Progettata forse per attaccare i principî "anarchici" dei filosofi che pretendono di fondare lo Stato sui teoremi della ragione, senza tener conto della complessità della natura umana, oltre e contro il suo intento satirico, si trasforma in una denuncia dei mali della società mercantile, che rappresentano il lato oscuro, non eliminabile del progresso civile.
Ma questo scritto – il primo di Burke – può anche ribaltare la chiave di lettura della personalità del suo autore. Vi compare infatti, sorprendentemente, un Burke anarcoide e libertario!
Non è affatto implausibile pensare che, dietro lo schermo di un'apparente parodia, egli sentisse autenticamente quanto scriveva nella sua Difesa, che egli fosse strutturalmente un libertario, divenuto poi liberal-conservatore perché orripilato dagli eccessi, non già delle libertà della Rivoluzione francese, ma da quelli del dispotismo che essa generava.
Edmund Burke (1729-1797)
Scrittore e uomo politico, difensore del costituzionalismo inglese, dei diritti dei coloni americani e degli Irlandesi, legò la sua fama alle Riflessioni sulla Rivoluzione in Francia, recisa condanna dell'idea di rivoluzione in sé, e di ogni aspirazione a rovesciare l'ordine esistente in nome di ideali razionalistici e di astratti diritti dell'uomo.

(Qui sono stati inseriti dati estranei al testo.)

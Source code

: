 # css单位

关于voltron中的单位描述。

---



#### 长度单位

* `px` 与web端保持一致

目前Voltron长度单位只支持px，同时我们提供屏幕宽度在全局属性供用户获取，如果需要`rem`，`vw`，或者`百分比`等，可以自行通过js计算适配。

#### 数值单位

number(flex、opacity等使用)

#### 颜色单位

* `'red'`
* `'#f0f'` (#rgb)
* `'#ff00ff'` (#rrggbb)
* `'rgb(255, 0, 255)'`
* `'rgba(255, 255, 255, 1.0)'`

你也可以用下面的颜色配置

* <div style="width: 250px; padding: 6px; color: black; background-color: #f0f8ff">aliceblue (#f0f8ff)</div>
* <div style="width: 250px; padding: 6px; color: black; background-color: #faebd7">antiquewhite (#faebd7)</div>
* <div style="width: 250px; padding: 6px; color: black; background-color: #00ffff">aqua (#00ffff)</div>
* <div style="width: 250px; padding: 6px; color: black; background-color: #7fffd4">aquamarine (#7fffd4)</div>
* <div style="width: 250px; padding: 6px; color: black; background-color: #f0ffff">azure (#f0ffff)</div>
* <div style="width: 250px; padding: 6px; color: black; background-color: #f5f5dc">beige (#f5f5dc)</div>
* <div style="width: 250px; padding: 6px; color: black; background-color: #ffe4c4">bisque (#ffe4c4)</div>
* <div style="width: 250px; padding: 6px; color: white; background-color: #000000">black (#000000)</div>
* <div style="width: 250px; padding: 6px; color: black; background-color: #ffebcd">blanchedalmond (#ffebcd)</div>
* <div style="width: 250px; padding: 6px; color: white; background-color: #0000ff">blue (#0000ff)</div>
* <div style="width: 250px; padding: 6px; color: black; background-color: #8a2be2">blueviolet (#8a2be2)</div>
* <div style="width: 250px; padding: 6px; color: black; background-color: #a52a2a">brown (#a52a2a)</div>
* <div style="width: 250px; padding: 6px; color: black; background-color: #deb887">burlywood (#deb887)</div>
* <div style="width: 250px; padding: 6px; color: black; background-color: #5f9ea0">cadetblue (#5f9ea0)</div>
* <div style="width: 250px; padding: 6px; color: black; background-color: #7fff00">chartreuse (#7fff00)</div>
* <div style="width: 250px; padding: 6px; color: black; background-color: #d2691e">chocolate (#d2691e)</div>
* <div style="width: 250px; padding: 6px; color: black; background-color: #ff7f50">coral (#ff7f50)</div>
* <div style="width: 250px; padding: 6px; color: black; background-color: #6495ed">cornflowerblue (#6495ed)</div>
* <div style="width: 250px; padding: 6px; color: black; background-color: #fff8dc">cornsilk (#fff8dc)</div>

Ispirandosi ad un liberalismo sorretto da concretezza storica, fin dalle prime opere, Difesa della società naturale e Ricerca filosofica sull'origine delle nostre idee sul sublime e sul bello, ribadì il ruolo di meccanismi non intellettuali, nella sfera estetica come in quella sociale e politica, e la complessità dei processi di cui deve saper tener conto la scienza del governo.